The Cloverdale Performing Arts Center is hosting Brian Copeland for his solo play, “The Waiting Period.” The show chronicles Copeland’s own experience with depression and near-attempted suicide.
“People ask us why we are bringing a show about depression and suicide to the performing arts center,” said board member Rod Hammersley, “And we agree it’s a serious subject. But the suicide of a loved one has devastating impacts on families, and this show encourages discussion about a topic that has too long been in the shadows. We need to increase our understanding of depression and learn what we can do to prevent suicide. Brian Copeland bought a gun planning to end his life but during the mandatory 10-day waiting period between buying a gun and being able to pick it up, he changed his mind. He has a lot to say about it, and this show is pure Copeland, deeply moving and surprisingly funny.”
By Copeland’s estimate, more than 10,000 people have seen The Waiting Period and audiences continue to fill the theater. Winner of the 2019 Theater Bay Area Award for Outstanding Production of a Solo Play, this show prompts as many laughs as tears.
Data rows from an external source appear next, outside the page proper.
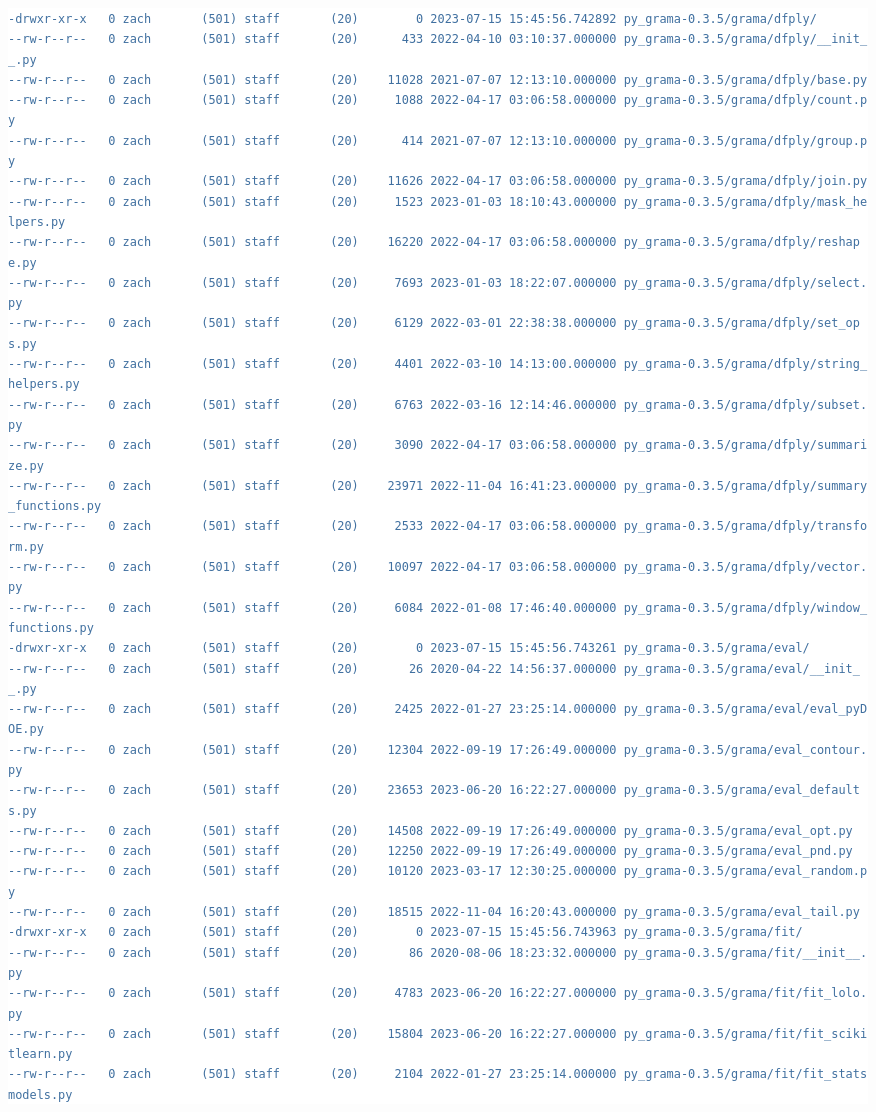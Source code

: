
 ```diff
-drwxr-xr-x   0 zach       (501) staff       (20)        0 2023-07-15 15:45:56.742892 py_grama-0.3.5/grama/dfply/
--rw-r--r--   0 zach       (501) staff       (20)      433 2022-04-10 03:10:37.000000 py_grama-0.3.5/grama/dfply/__init__.py
--rw-r--r--   0 zach       (501) staff       (20)    11028 2021-07-07 12:13:10.000000 py_grama-0.3.5/grama/dfply/base.py
--rw-r--r--   0 zach       (501) staff       (20)     1088 2022-04-17 03:06:58.000000 py_grama-0.3.5/grama/dfply/count.py
--rw-r--r--   0 zach       (501) staff       (20)      414 2021-07-07 12:13:10.000000 py_grama-0.3.5/grama/dfply/group.py
--rw-r--r--   0 zach       (501) staff       (20)    11626 2022-04-17 03:06:58.000000 py_grama-0.3.5/grama/dfply/join.py
--rw-r--r--   0 zach       (501) staff       (20)     1523 2023-01-03 18:10:43.000000 py_grama-0.3.5/grama/dfply/mask_helpers.py
--rw-r--r--   0 zach       (501) staff       (20)    16220 2022-04-17 03:06:58.000000 py_grama-0.3.5/grama/dfply/reshape.py
--rw-r--r--   0 zach       (501) staff       (20)     7693 2023-01-03 18:22:07.000000 py_grama-0.3.5/grama/dfply/select.py
--rw-r--r--   0 zach       (501) staff       (20)     6129 2022-03-01 22:38:38.000000 py_grama-0.3.5/grama/dfply/set_ops.py
--rw-r--r--   0 zach       (501) staff       (20)     4401 2022-03-10 14:13:00.000000 py_grama-0.3.5/grama/dfply/string_helpers.py
--rw-r--r--   0 zach       (501) staff       (20)     6763 2022-03-16 12:14:46.000000 py_grama-0.3.5/grama/dfply/subset.py
--rw-r--r--   0 zach       (501) staff       (20)     3090 2022-04-17 03:06:58.000000 py_grama-0.3.5/grama/dfply/summarize.py
--rw-r--r--   0 zach       (501) staff       (20)    23971 2022-11-04 16:41:23.000000 py_grama-0.3.5/grama/dfply/summary_functions.py
--rw-r--r--   0 zach       (501) staff       (20)     2533 2022-04-17 03:06:58.000000 py_grama-0.3.5/grama/dfply/transform.py
--rw-r--r--   0 zach       (501) staff       (20)    10097 2022-04-17 03:06:58.000000 py_grama-0.3.5/grama/dfply/vector.py
--rw-r--r--   0 zach       (501) staff       (20)     6084 2022-01-08 17:46:40.000000 py_grama-0.3.5/grama/dfply/window_functions.py
-drwxr-xr-x   0 zach       (501) staff       (20)        0 2023-07-15 15:45:56.743261 py_grama-0.3.5/grama/eval/
--rw-r--r--   0 zach       (501) staff       (20)       26 2020-04-22 14:56:37.000000 py_grama-0.3.5/grama/eval/__init__.py
--rw-r--r--   0 zach       (501) staff       (20)     2425 2022-01-27 23:25:14.000000 py_grama-0.3.5/grama/eval/eval_pyDOE.py
--rw-r--r--   0 zach       (501) staff       (20)    12304 2022-09-19 17:26:49.000000 py_grama-0.3.5/grama/eval_contour.py
--rw-r--r--   0 zach       (501) staff       (20)    23653 2023-06-20 16:22:27.000000 py_grama-0.3.5/grama/eval_defaults.py
--rw-r--r--   0 zach       (501) staff       (20)    14508 2022-09-19 17:26:49.000000 py_grama-0.3.5/grama/eval_opt.py
--rw-r--r--   0 zach       (501) staff       (20)    12250 2022-09-19 17:26:49.000000 py_grama-0.3.5/grama/eval_pnd.py
--rw-r--r--   0 zach       (501) staff       (20)    10120 2023-03-17 12:30:25.000000 py_grama-0.3.5/grama/eval_random.py
--rw-r--r--   0 zach       (501) staff       (20)    18515 2022-11-04 16:20:43.000000 py_grama-0.3.5/grama/eval_tail.py
-drwxr-xr-x   0 zach       (501) staff       (20)        0 2023-07-15 15:45:56.743963 py_grama-0.3.5/grama/fit/
--rw-r--r--   0 zach       (501) staff       (20)       86 2020-08-06 18:23:32.000000 py_grama-0.3.5/grama/fit/__init__.py
--rw-r--r--   0 zach       (501) staff       (20)     4783 2023-06-20 16:22:27.000000 py_grama-0.3.5/grama/fit/fit_lolo.py
--rw-r--r--   0 zach       (501) staff       (20)    15804 2023-06-20 16:22:27.000000 py_grama-0.3.5/grama/fit/fit_scikitlearn.py
--rw-r--r--   0 zach       (501) staff       (20)     2104 2022-01-27 23:25:14.000000 py_grama-0.3.5/grama/fit/fit_statsmodels.py
```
Suicide is now the 10th leading cause of death in the U.S., and while suicide rates are decreasing worldwide, the opposite is true in the U.S., where in some states death by suicide has increased by more than 30% according to the Centers for Disease Control. Life expectancy in the U.S. is decreasing and suicide is a major contributor to this trend. It is the second leading cause of death in people ages 10 to 34. Across our nation more than 20 veterans die by suicide every day and more than half a million LGBTQ youth will attempt suicide this year alone, according to Federal Communications Commission Chairperson, Ajit Pai.
With numbers like these it is not surprising that suicide has affected many members of our own community.
“If you’d asked me five years ago what suicide looks like, I would have said it looks like a middle-aged person who lost their job or was going through a divorce, a veteran with PTSD or someone without a loving family,” said Teresa Elward, of Windsor. “But today, suicide looks like my 16-year-old grandson, Palermo Galindo, a funny and caring student who had just been accepted into an elite engineering program. He loved music and video games and was a boy who was not afraid to hug his mom and sisters in front of his friends. Now, to me suicide looks like an empty seat at the kitchen table, a blank space in our family photos, an un-celebrated birthday every year.”
CPAC board member Kim Ziviani lost a brother to suicide and only after suffering a deep depression herself began to understand how it could have happened.
“Happy people do not understand depression. It is inconceivable to them that anyone could feel so much pain that they would have to end their life to stop that pain,” Ziviani said. “I didn't fully understand it when my own brother took a gun and shot himself at the age of 53, but after my own depression, I understood the warning signs we’d missed. We were wrong to think he needed his privacy. He needed us to hold and guide him, yet we expected him to do it all on his own.”
“Copeland’s play provides us with an important step in understanding a growing problem,” continues Ziviani. “People ask me what the signs are, and how they can make a difference. Don’t turn away from this. See Brian Copeland.”
“The Waiting Period,” one performance only, Saturday, Jan. 25 at 7:30 p.m. Cloverdale Performing Arts Center at 209 N. Cloverdale Blvd., Cloverdale CA.
Tickets $35 available online at cloverdaleperformingarts.com; in person at Mail Center, Etc., 207 N. Cloverdale Blvd., 707-894-3222; or at the door if available.